··· GIVEN ENTRIES

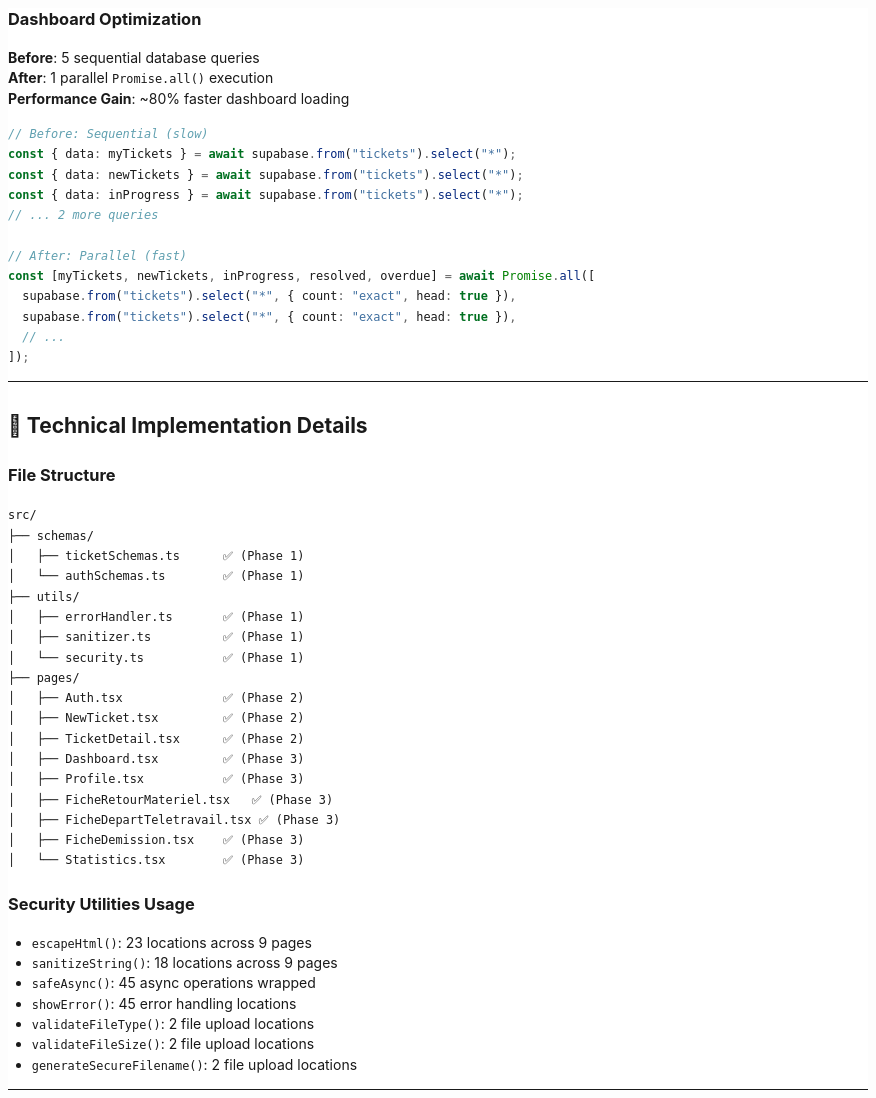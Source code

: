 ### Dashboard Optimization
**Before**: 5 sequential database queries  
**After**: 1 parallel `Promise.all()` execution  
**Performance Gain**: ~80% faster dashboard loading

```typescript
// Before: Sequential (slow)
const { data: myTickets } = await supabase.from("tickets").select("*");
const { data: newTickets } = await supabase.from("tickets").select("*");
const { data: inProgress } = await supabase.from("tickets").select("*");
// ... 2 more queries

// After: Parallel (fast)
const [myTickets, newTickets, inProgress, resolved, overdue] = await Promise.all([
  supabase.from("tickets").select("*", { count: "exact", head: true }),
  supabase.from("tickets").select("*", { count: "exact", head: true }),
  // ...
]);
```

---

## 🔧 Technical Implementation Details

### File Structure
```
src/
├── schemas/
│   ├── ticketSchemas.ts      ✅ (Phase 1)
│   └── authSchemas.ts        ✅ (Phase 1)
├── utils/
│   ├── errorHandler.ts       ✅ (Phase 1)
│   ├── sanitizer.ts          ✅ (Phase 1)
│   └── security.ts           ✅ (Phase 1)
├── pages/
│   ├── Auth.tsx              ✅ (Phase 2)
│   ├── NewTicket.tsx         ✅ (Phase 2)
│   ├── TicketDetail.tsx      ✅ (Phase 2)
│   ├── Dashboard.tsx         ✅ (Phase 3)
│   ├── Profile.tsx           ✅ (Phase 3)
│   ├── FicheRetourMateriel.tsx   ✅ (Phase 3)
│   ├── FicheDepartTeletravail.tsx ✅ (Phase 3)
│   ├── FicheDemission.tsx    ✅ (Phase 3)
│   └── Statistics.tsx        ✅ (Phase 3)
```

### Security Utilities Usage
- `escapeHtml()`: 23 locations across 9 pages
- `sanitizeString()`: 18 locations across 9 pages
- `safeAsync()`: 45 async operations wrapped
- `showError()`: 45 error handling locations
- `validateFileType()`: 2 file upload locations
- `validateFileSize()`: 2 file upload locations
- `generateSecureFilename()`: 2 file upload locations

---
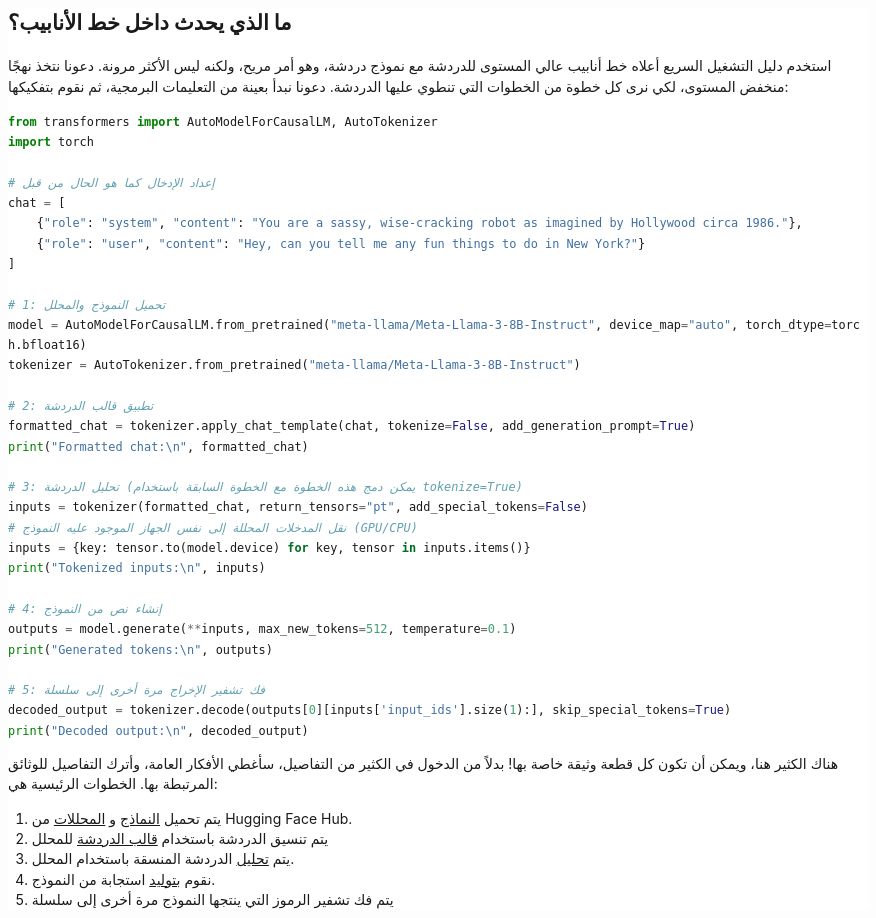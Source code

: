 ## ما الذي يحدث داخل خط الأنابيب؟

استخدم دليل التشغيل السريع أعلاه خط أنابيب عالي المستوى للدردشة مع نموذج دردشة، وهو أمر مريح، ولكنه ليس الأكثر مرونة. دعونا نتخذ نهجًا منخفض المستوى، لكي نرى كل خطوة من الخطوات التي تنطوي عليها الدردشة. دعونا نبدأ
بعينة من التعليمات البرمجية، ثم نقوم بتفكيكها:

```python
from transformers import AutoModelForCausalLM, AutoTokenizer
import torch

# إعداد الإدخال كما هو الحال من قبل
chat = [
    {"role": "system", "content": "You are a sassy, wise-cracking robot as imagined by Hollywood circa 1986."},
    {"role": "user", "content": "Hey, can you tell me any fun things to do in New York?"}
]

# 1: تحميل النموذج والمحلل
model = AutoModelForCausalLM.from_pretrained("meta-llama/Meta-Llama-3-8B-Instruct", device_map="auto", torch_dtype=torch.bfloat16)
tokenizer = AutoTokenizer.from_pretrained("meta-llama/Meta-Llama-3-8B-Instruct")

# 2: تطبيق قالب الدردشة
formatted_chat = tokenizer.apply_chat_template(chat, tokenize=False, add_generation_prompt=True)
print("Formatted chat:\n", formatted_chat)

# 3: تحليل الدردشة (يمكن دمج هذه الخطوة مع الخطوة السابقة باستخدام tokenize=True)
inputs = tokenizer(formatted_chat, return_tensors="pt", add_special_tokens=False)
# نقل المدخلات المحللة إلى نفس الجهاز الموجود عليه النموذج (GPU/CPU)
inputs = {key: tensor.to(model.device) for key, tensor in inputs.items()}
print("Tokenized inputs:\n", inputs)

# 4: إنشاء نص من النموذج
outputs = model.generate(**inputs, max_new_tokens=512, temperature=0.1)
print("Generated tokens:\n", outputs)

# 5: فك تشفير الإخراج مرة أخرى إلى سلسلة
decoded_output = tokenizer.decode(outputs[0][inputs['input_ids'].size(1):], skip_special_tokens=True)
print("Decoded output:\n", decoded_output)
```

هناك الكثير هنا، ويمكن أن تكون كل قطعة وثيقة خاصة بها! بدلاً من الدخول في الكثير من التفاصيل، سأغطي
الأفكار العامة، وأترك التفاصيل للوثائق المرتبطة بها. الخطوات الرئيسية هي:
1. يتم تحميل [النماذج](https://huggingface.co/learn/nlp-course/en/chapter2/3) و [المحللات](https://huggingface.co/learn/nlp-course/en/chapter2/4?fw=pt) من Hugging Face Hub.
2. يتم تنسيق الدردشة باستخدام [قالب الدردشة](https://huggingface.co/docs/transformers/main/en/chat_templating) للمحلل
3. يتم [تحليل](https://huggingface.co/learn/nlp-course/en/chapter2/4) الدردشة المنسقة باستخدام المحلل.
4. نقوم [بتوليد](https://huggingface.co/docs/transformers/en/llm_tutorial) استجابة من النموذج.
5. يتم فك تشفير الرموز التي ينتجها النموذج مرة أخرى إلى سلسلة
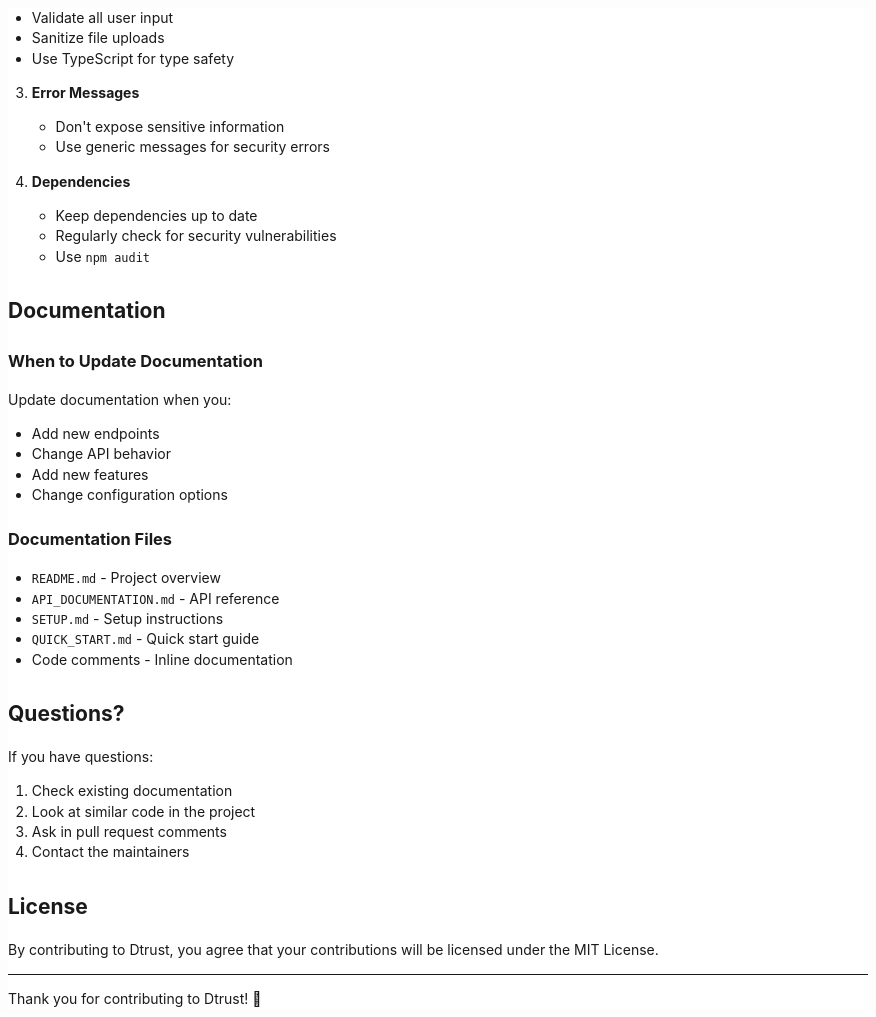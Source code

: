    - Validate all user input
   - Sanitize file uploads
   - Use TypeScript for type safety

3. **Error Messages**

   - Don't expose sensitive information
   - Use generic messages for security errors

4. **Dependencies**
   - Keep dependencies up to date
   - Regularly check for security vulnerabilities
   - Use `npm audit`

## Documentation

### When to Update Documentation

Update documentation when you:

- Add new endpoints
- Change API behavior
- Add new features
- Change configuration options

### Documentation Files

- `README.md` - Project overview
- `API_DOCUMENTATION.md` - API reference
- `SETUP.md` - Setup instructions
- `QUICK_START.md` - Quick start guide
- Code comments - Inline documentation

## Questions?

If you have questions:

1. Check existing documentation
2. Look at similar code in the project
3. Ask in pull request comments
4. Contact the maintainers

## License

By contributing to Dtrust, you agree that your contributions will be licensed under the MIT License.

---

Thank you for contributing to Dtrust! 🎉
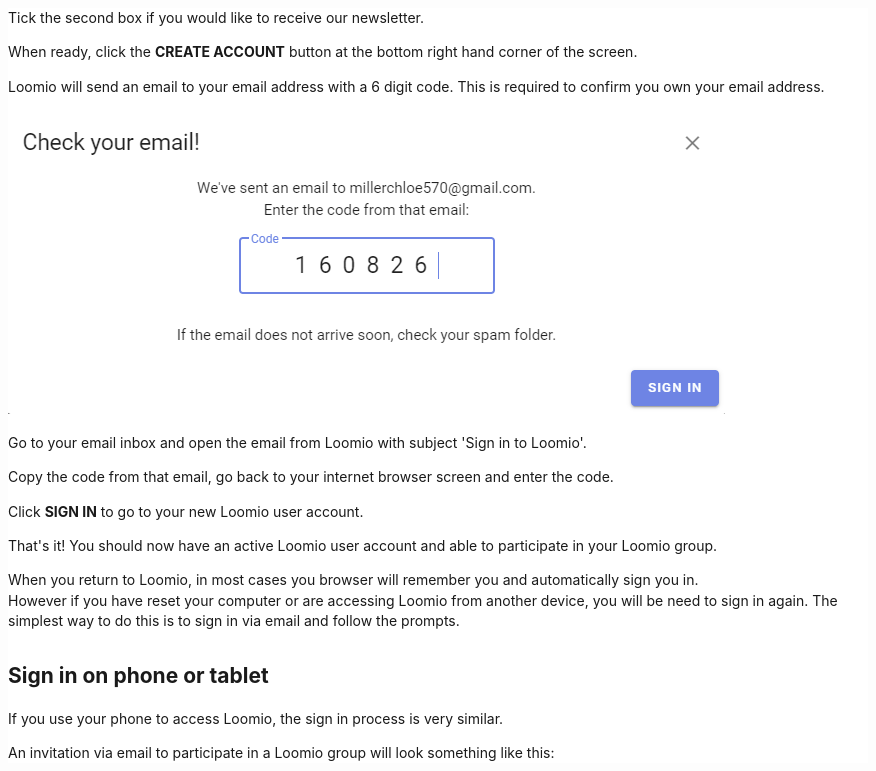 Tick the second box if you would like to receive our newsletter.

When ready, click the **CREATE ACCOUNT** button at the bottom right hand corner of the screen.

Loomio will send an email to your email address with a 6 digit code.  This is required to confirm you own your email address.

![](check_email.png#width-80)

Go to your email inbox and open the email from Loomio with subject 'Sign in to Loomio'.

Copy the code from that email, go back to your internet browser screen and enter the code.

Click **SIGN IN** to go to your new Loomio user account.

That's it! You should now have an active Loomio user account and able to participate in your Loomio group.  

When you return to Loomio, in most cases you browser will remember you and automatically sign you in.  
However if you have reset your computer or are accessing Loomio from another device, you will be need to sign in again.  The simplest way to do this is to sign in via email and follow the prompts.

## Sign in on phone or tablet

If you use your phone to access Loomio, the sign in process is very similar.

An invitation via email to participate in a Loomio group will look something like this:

······

§ **TASK TO CARRY OUT**
Using the entries above, work out the number of lines that hold the word "سلسلة" and write it with no other words.

§ **EXERCISE RESPONSE**
2